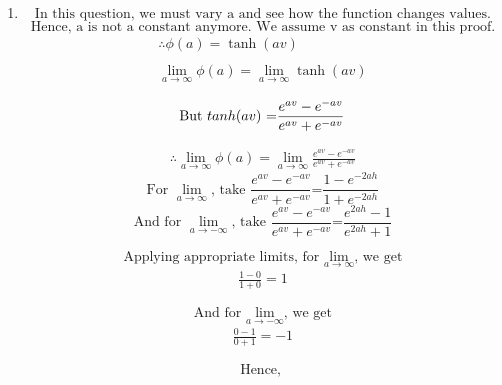 \documentclass[12pt]{article}
\begin{document}
\begin{enumerate}
  \item \[
            \text{In this question, we must vary a and see how the function changes values.}
        \]
        \[
            \text{Hence, a is not a constant anymore. We assume v as constant in this proof.}
        \]
        \begin{gather}
            \therefore\phi(a) = \tanh(av) \nonumber \\ \nonumber\\ 
            \lim_{a\to\infty} \phi(a) = \lim_{a\to\infty}\tanh(av) \label{eqn:2}
        \end{gather}
        
        \[
            \text{But\ $tanh(av)$ =$\frac{e^{av}-e^{-av}}{e^{av}+e^{-av}}$} \\
        \]
        
        \begin{gather}             
            \therefore \lim_{a\to\infty} \phi(a) = \lim_{a\to\infty}\frac{e^{av}-e^{-av}}{e^{av}+e^{-av}} \label{eqn:3}    
        \end{gather}
        \[
            \text{For $\lim_{a\to\infty}$, take $\frac{e^{av}-e^{-av}}{e^{av}+e^{-av}}$=$\frac{1-e^{-2ah}}{1+e^{-2ah}}$}
        \]
        \[
            \text{And for $\lim_{a\to-\infty}$, take $\frac{e^{av}-e^{-av}}{e^{av}+e^{-av}}$=$\frac{e^{2ah}-1}{e^{2ah}+1}$}
        \]
        
        \[
            \text{Applying appropriate limits, for $\lim_{a\to\infty}$, we get} 
        \]
        \begin{gather}
            \frac{1-0}{1+0} = 1
        \end{gather}
        
        \[
            \text{And for $\lim_{a\to-\infty}$, we get} 
        \]
        \begin{gather}
            \frac{0-1}{0+1} = -1
        \end{gather}
       
       \[
            \text{Hence, } 
        \]
\end{enumerate}
\end{document}
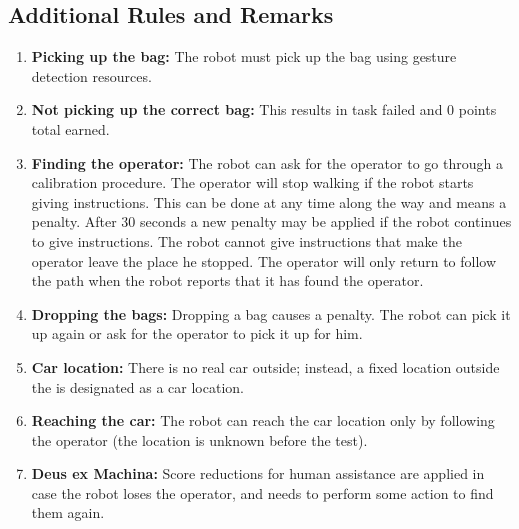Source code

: \subsection*{Additional Rules and Remarks}
\begin{enumerate}[nosep]

	\item \textbf{Picking up the bag:} The robot must pick up the bag using gesture detection resources.
    \item \textbf{Not picking up the correct bag:} This results in task failed and 0 points total earned.
    \item \textbf{Finding the operator:} The robot can ask for the operator to go through a calibration procedure. The operator will stop walking if the robot starts giving instructions. This can be done at any time along the way and means a penalty. After 30 seconds a new penalty may be applied if the robot continues to give instructions. The robot cannot give instructions that make the operator leave the place he stopped. The operator will only return to follow the path when the robot reports that it has found the operator.
    \item \textbf{Dropping the bags:} Dropping a bag causes a penalty. The robot can pick it up again or ask for the operator to pick it up for him.
	\item \textbf{Car location:} There is no real car outside; instead, a fixed location outside the \Arena{} is designated as a car location.
	\item \textbf{Reaching the car:} The robot can reach the car location only by following the operator (the location is unknown before the test).
	\item \textbf{Deus ex Machina:} Score reductions for human assistance are applied in case the robot loses the operator, and needs to perform some action to find them again. %

\end{enumerate}

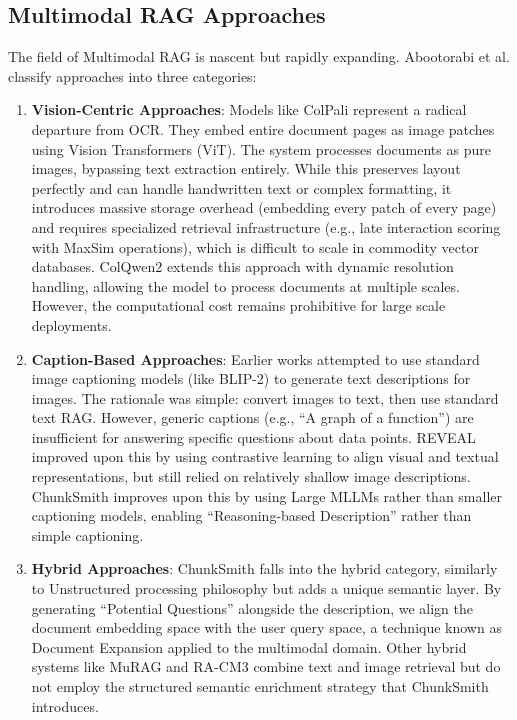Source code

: \documentclass[conference]{IEEEtran}
\begin{document}
\subsection{Multimodal RAG Approaches}
The field of Multimodal RAG is nascent but rapidly expanding. Abootorabi et al. \cite{abootorabi2025ask} classify approaches into three categories:
\begin{enumerate}
    \item \textbf{Vision-Centric Approaches}: Models like ColPali \cite{faysse2024colpali} represent a radical departure from OCR. They embed entire document pages as image patches using Vision Transformers (ViT). The system processes documents as pure images, bypassing text extraction entirely. While this preserves layout perfectly and can handle handwritten text or complex formatting, it introduces massive storage overhead (embedding every patch of every page) and requires specialized retrieval infrastructure (e.g., late interaction scoring with MaxSim operations), which is difficult to scale in commodity vector databases. ColQwen2 extends this approach with dynamic resolution handling, allowing the model to process documents at multiple scales. However, the computational cost remains prohibitive for large scale deployments.
    \item \textbf{Caption-Based Approaches}: Earlier works \cite{hu2023reveal} attempted to use standard image captioning models (like BLIP-2) to generate text descriptions for images. The rationale was simple: convert images to text, then use standard text RAG. However, generic captions (e.g., ``A graph of a function'') are insufficient for answering specific questions about data points. REVEAL \cite{hu2023reveal} improved upon this by using contrastive learning to align visual and textual representations, but still relied on relatively shallow image descriptions. ChunkSmith improves upon this by using Large MLLMs rather than smaller captioning models, enabling ``Reasoning-based Description'' rather than simple captioning.
    \item \textbf{Hybrid Approaches}: ChunkSmith falls into the hybrid category, similarly to Unstructured processing philosophy but adds a unique semantic layer. By generating ``Potential Questions'' alongside the description, we align the document embedding space with the user query space, a technique known as Document Expansion \cite{nogueira2019document} applied to the multimodal domain. Other hybrid systems like MuRAG \cite{chen2022murag} and RA-CM3 \cite{yasunaga2023retrieval} combine text and image retrieval but do not employ the structured semantic enrichment strategy that ChunkSmith introduces.
\end{enumerate}
\end{document}
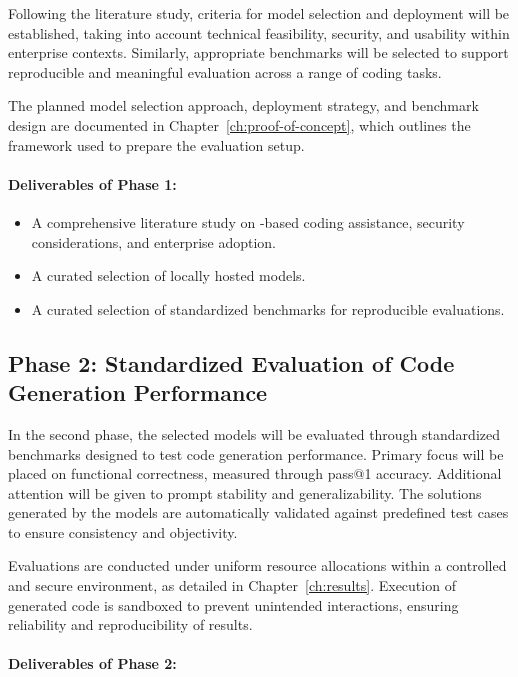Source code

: Following the literature study, criteria for model selection and deployment will be established, taking into account technical feasibility, security, and usability within enterprise contexts. Similarly, appropriate benchmarks will be selected to support reproducible and meaningful evaluation across a range of coding tasks.

The planned model selection approach, deployment strategy, and benchmark design are documented in Chapter~\ref{ch:proof-of-concept}, which outlines the framework used to prepare the evaluation setup.

\paragraph{Deliverables of Phase 1:}
\begin{itemize}
	\item A comprehensive literature study on -based coding assistance, security considerations, and enterprise adoption.
	\item A curated selection of locally hosted models.
	\item A curated selection of standardized benchmarks for reproducible evaluations.
\end{itemize}

\subsection{Phase 2: Standardized Evaluation of Code Generation Performance}

In the second phase, the selected models will be evaluated through standardized benchmarks designed to test code generation performance. Primary focus will be placed on functional correctness, measured through pass@1 accuracy. Additional attention will be given to prompt stability and generalizability. The solutions generated by the models are automatically validated against predefined test cases to ensure consistency and objectivity.

Evaluations are conducted under uniform resource allocations within a controlled and secure environment, as detailed in Chapter~\ref{ch:results}. Execution of generated code is sandboxed to prevent unintended interactions, ensuring reliability and reproducibility of results.

\paragraph{Deliverables of Phase 2:}

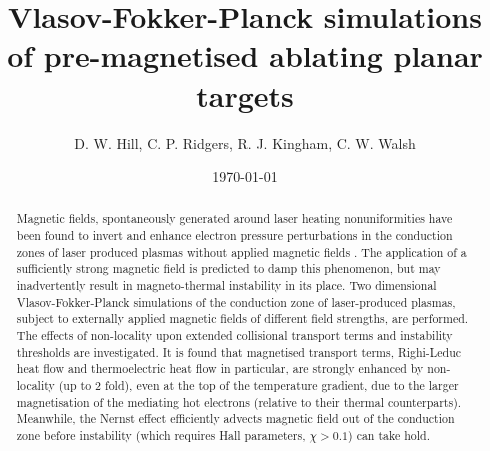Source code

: \documentclass[aip,reprint]{revtex4-1}
\begin{document}

\title{Vlasov-Fokker-Planck simulations of pre-magnetised ablating planar targets} %



\author{D. W. Hill, C. P. Ridgers, R. J. Kingham, C. W. Walsh}



\date{\today}

\begin{abstract}
	Magnetic fields, spontaneously generated around  laser heating nonuniformities have been found to invert and enhance electron pressure perturbations in the conduction zones of laser produced plasmas without applied magnetic fields \cite{Hill2018}. The application of a sufficiently strong magnetic field is predicted to damp this phenomenon, but may inadvertently result in magneto-thermal instability in its place. Two dimensional Vlasov-Fokker-Planck simulations of the conduction zone of laser-produced plasmas, subject to externally applied magnetic fields  of different field strengths, are performed. The effects of non-locality upon extended collisional transport terms and instability thresholds are investigated. It is found that magnetised transport terms, Righi-Leduc heat flow and thermoelectric heat flow in particular, are strongly enhanced by non-locality (up to 2 fold), even at the top of the temperature gradient, due to the larger magnetisation of the mediating hot electrons (relative to their thermal counterparts). Meanwhile, the Nernst effect efficiently advects magnetic field out of the conduction zone before instability (which requires Hall parameters, $\chi >0.1$) can take hold. 
\end{abstract}
% 
\end{document}
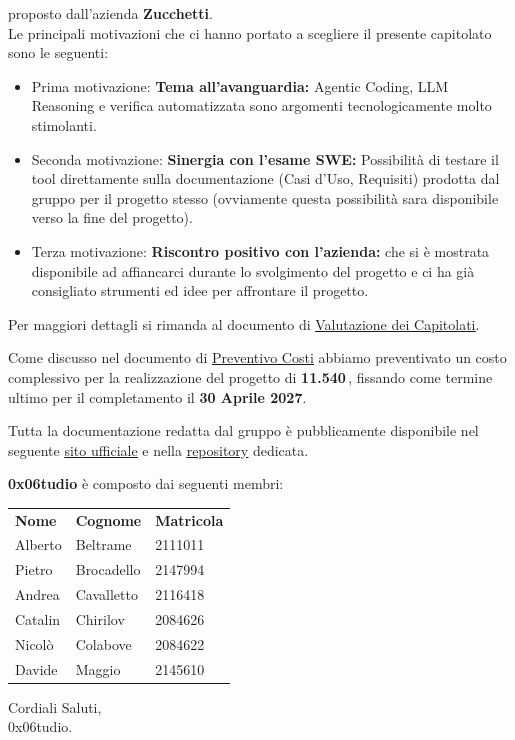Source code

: \documentclass[a4paper, 11pt]{article}
\newcommand{\gruppo}{0x06tudio}
\newcommand{\azienda}{Zucchetti}
\newcommand{\costo}{11.540\,\texteuro}
\newcommand{\scadenza}{30 Aprile 2027}
\newcommand{\linksott}[2]{\href{#1}{\uline{#2}}}
\newcommand{\urlvalutazione}{https://github.com/0x06tudio/docs/blob/5c52c6d0a37181c3c0dc6ac414c8361ffdf0bb08/out/verbali/candidatura/resoconto_capitolati.pdf}
\newcommand{\urlpreventivo}{https://github.com/0x06tudio/docs/blob/5c52c6d0a37181c3c0dc6ac414c8361ffdf0bb08/out/verbali/candidatura/preventivo_costi_e_impegni_orari.pdf}
\newcommand{\urlsito}{https://example.com}
\newcommand{\urlrepo}{https://github.com/0x06tudio/docs}
\newcommand{\membri}{%
    Alberto & Beltrame & 2111011 \\
    Pietro & Brocadello & 2147994 \\
    Andrea & Cavalletto & 2116418 \\
    Catalin & Chirilov & 2084626 \\
    Nicolò & Colabove & 2084622 \\
    Davide & Maggio & 2145610 \\
}
\begin{document}
\noindent proposto dall'azienda \textbf{\azienda}.\\
Le principali motivazioni che ci hanno portato a scegliere il presente capitolato sono le seguenti:

\begin{itemize}
    \item Prima motivazione: \textbf{Tema all'avanguardia:} Agentic Coding, LLM Reasoning e verifica automatizzata sono argomenti tecnologicamente molto stimolanti. 
    \item Seconda motivazione: \textbf{Sinergia con l'esame SWE:} Possibilità di testare il tool direttamente sulla documentazione (Casi d'Uso, Requisiti) prodotta dal gruppo per il progetto stesso (ovviamente questa possibilità sara disponibile verso la fine del progetto).
    \item Terza motivazione: \textbf{Riscontro positivo con l'azienda:} che si è mostrata disponibile ad affiancarci durante lo svolgimento del progetto e ci ha già consigliato strumenti ed idee per affrontare il progetto.
\end{itemize}

\noindent Per maggiori dettagli si rimanda al documento di \linksott{\urlvalutazione}{Valutazione dei Capitolati}.

\vspace{0.3cm}

\noindent Come discusso nel documento di \linksott{\urlpreventivo}{Preventivo Costi} abbiamo preventivato un costo complessivo per la realizzazione del progetto di \textbf{\costo}, fissando come termine ultimo per il completamento il \textbf{\scadenza}.

\vspace{0.3cm}

\noindent Tutta la documentazione redatta dal gruppo è pubblicamente disponibile nel seguente \linksott{\urlsito}{sito ufficiale} e nella \linksott{\urlrepo}{repository} dedicata.

\vspace{0.5cm}
\noindent \textbf{\gruppo} è composto dai seguenti membri:

\begin{center}
    \begin{tabular}{lll}
        \textbf{Nome} & \textbf{Cognome} & \textbf{Matricola} \\
        \membri
    \end{tabular}
\end{center}

\vspace{0.5cm}

\noindent Cordiali Saluti,\\
\gruppo.
\end{document}
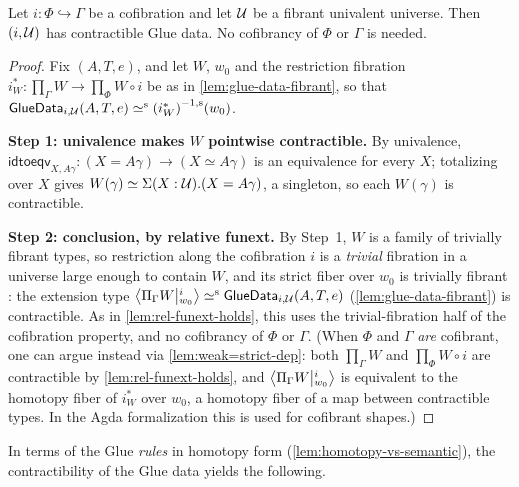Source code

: \begin{theorem}\label{thm:ua-implies-strong-glue}
	Let $i:\Phi\hookrightarrow\Gamma$ be a cofibration and let $\UU$ be a
	fibrant univalent universe. Then $(i,\UU)$ has contractible Glue data. No
	cofibrancy of $\Phi$ or $\Gamma$ is needed.
\end{theorem}
\begin{proof}
	Fix $(A,T,e)$, and let $W$, $w_0$ and the restriction fibration
	$i^*_W:\prod_\Gamma W\to\prod_\Phi W\circ i$ be as in
	\cref{lem:glue-data-fibrant}, so that
	$\mathsf{GlueData}_{i,\UU}(A,T,e)\siso \sfib{(i^*_W)}(w_0)$.

	\smallskip\noindent\textbf{Step 1: univalence makes $W$ pointwise contractible.}
	By univalence, $\mathsf{idtoeqv}_{X,A\gamma}:(X=A\gamma)\to(X\simeq A\gamma)$ is an
	equivalence for every $X$; totalizing over $X$ \citep[\S4.7]{HoTTBook} gives
	$W(\gamma)\simeq\Sigma(X:\UU).(X=A\gamma)$, a singleton, so each $W(\gamma)$ is
	contractible.

	\smallskip\noindent\textbf{Step 2: conclusion, by relative funext.}
	By Step~1, $W$ is a family of trivially fibrant types, so restriction along
	the cofibration $i$ is a \emph{trivial} fibration \citep[Lem.~3.18]{2LTT}
	in a universe large enough to contain $W$, and its strict fiber
	over $w_0$ is trivially fibrant \citep[Def.~3.7]{2LTT}: the extension type
	$\Ext{i}{\Pi_\Gamma W}{w_0}\siso\mathsf{GlueData}_{i,\UU}(A,T,e)$
	(\cref{lem:glue-data-fibrant}) is contractible. As in
	\cref{lem:rel-funext-holds}, this uses the trivial-fibration half of the
	cofibration property, and no cofibrancy of $\Phi$ or $\Gamma$.
	(When $\Phi$ and $\Gamma$ \emph{are} cofibrant, one can argue instead via
	\cref{lem:weak=strict-dep}: both $\prod_\Gamma W$ and $\prod_\Phi W\circ i$
	are contractible by \cref{lem:rel-funext-holds}, and
	$\Ext{i}{\Pi_\Gamma W}{w_0}$ is equivalent to the homotopy fiber of $i^*_W$ over
	$w_0$, a homotopy fiber of a map between contractible types. In the Agda
	formalization this is used for cofibrant shapes.)
\end{proof}

In terms of the Glue \emph{rules} in homotopy form
(\cref{lem:homotopy-vs-semantic}),
the contractibility of the Glue data yields the following.

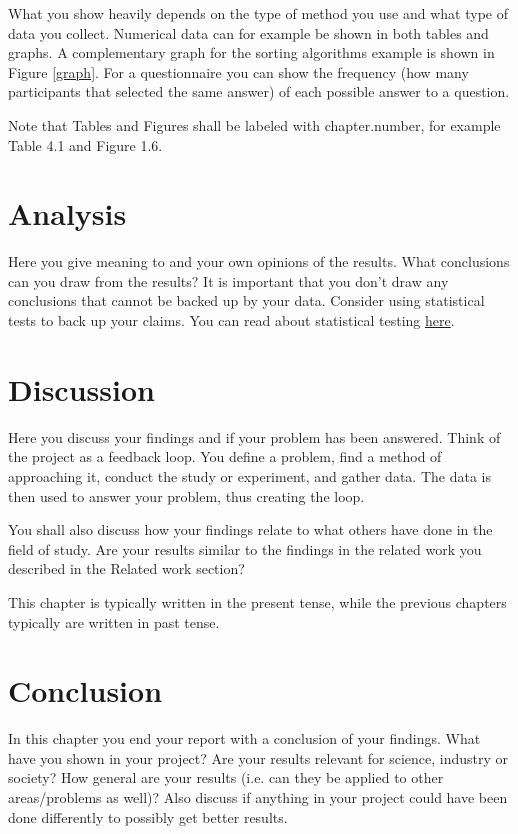 \documentclass[a4paper,12pt]{article}
\begin{document}
What you show heavily depends on the type of method you use and what type of data you collect. Numerical data can for example be shown in both tables and graphs. A complementary graph for the sorting algorithms example is shown in Figure \ref{graph}. For a questionnaire you can show the frequency (how many participants that selected the same answer) of each possible answer to a question.



Note that Tables and Figures shall be labeled with chapter.number, for example Table 4.1 and Figure 1.6.

\newpage
	
\section{Analysis}
Here you give meaning to and your own opinions of the results. What conclusions can you draw from the results? It is important that you don't draw any conclusions that cannot be backed up by your data. Consider using statistical tests to back up your claims. You can read about statistical testing \href{https://coursepress.lnu.se/subject/thesis-projects/statistical-testing/}{here}. 
	
\newpage
	
\section{Discussion}
Here you discuss your findings and if your problem has been answered. Think of the project as a feedback loop. You define a problem, find a method of approaching it, conduct the study or experiment, and gather data. The data is then used to answer your problem, thus creating the loop.

You shall also discuss how your findings relate to what others have done in the field of study. Are your results similar to the findings in the related work you described in the Related work section?

This chapter is typically written in the present tense, while the previous chapters typically are written in past tense.

\newpage
		
\section{Conclusion}
In this chapter you end your report with a conclusion of your findings. What have you shown in your project? Are your results relevant for science, industry or society? How general are your results (i.e. can they be applied to other areas/problems as well)? Also discuss if anything in your project could have been done differently to possibly get better results. 
\end{document}
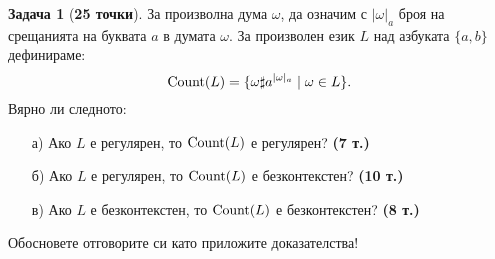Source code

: \documentclass{article}
\theoremstyle{definition}
\newtheorem{problem}{Задача}
\begin{document}
\newpage

\begin{problem}[{\bf 25 точки}]
За произволна дума $\omega$, да означим с $|\omega|_a$ броя на срещанията на буквата $a$ в думата $\omega$. За произволен език $L$ над азбуката $\{a,b\}$ дефинираме:
\[\operatorname{Count}(L) = \{\omega \sharp a^{|\omega|_a} \mid \omega \in L\}.\]
Вярно ли следното:
\begin{enumerate}
    \item[а)] Ако $L$ е регулярен, то $\operatorname{Count}(L)$ е регулярен? {\bf (7 т.)}
    \item[б)] Ако $L$ е регулярен, то $\operatorname{Count}(L)$ е безконтекстен? {\bf (10 т.)}
    \item[в)] Ако $L$ е безконтекстен, то $\operatorname{Count}(L)$ е безконтекстен? {\bf (8 т.)}
\end{enumerate}
Обосновете отговорите си като приложите доказателства!
\end{problem}
\end{document}
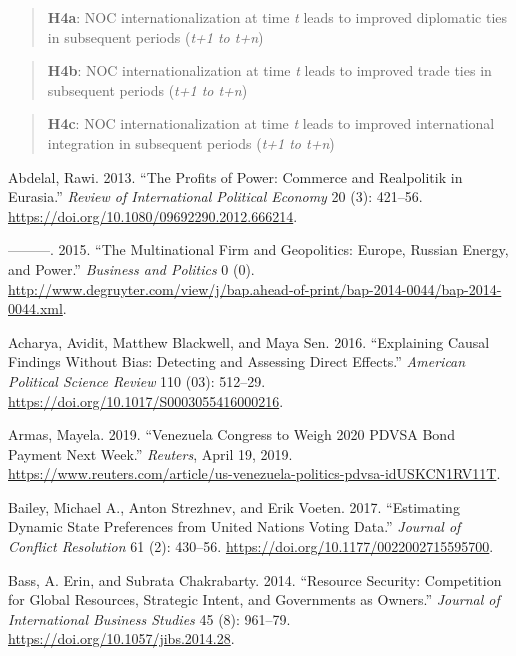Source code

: \documentclass[11pt,]{book}
\begin{document}
\begin{quote}
\textbf{H4a}: NOC internationalization at time \emph{t} leads to improved diplomatic ties in subsequent periods (\emph{t+1 to t+n})
\end{quote}

\begin{quote}
\textbf{H4b}: NOC internationalization at time \emph{t} leads to improved trade ties in subsequent periods (\emph{t+1 to t+n})
\end{quote}

\begin{quote}
\textbf{H4c}: NOC internationalization at time \emph{t} leads to improved international integration in subsequent periods (\emph{t+1 to t+n})
\end{quote}

\hypertarget{refs}{}
\leavevmode\hypertarget{ref-abdelal_profits_2013}{}%
Abdelal, Rawi. 2013. ``The Profits of Power: Commerce and Realpolitik in Eurasia.'' \emph{Review of International Political Economy} 20 (3): 421--56. \url{https://doi.org/10.1080/09692290.2012.666214}.

\leavevmode\hypertarget{ref-abdelal_multinational_2015}{}%
---------. 2015. ``The Multinational Firm and Geopolitics: Europe, Russian Energy, and Power.'' \emph{Business and Politics} 0 (0). \url{http://www.degruyter.com/view/j/bap.ahead-of-print/bap-2014-0044/bap-2014-0044.xml}.

\leavevmode\hypertarget{ref-acharya_explaining_2016}{}%
Acharya, Avidit, Matthew Blackwell, and Maya Sen. 2016. ``Explaining Causal Findings Without Bias: Detecting and Assessing Direct Effects.'' \emph{American Political Science Review} 110 (03): 512--29. \url{https://doi.org/10.1017/S0003055416000216}.

\leavevmode\hypertarget{ref-armas_venezuela_2019}{}%
Armas, Mayela. 2019. ``Venezuela Congress to Weigh 2020 PDVSA Bond Payment Next Week.'' \emph{Reuters}, April 19, 2019. \url{https://www.reuters.com/article/us-venezuela-politics-pdvsa-idUSKCN1RV11T}.

\leavevmode\hypertarget{ref-bailey_estimating_2017}{}%
Bailey, Michael A., Anton Strezhnev, and Erik Voeten. 2017. ``Estimating Dynamic State Preferences from United Nations Voting Data.'' \emph{Journal of Conflict Resolution} 61 (2): 430--56. \url{https://doi.org/10.1177/0022002715595700}.

\leavevmode\hypertarget{ref-bass_resource_2014}{}%
Bass, A. Erin, and Subrata Chakrabarty. 2014. ``Resource Security: Competition for Global Resources, Strategic Intent, and Governments as Owners.'' \emph{Journal of International Business Studies} 45 (8): 961--79. \url{https://doi.org/10.1057/jibs.2014.28}.
\end{document}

----------------------------------------

▸ **What this task involves**
Could you return exactly the lines above from the line with "in a universe" to the line with "(When $\Phi$ and", both included, and nothing else?

▸ **Reply to the exercise**
	in a universe large enough to contain $W$, and its strict fiber
	over $w_0$ is trivially fibrant \citep[Def.~3.7]{2LTT}: the extension type
	$\Ext{i}{\Pi_\Gamma W}{w_0}\siso\mathsf{GlueData}_{i,\UU}(A,T,e)$
	(\cref{lem:glue-data-fibrant}) is contractible. As in
	\cref{lem:rel-funext-holds}, this uses the trivial-fibration half of the
	cofibration property, and no cofibrancy of $\Phi$ or $\Gamma$.
	(When $\Phi$ and $\Gamma$ \emph{are} cofibrant, one can argue instead via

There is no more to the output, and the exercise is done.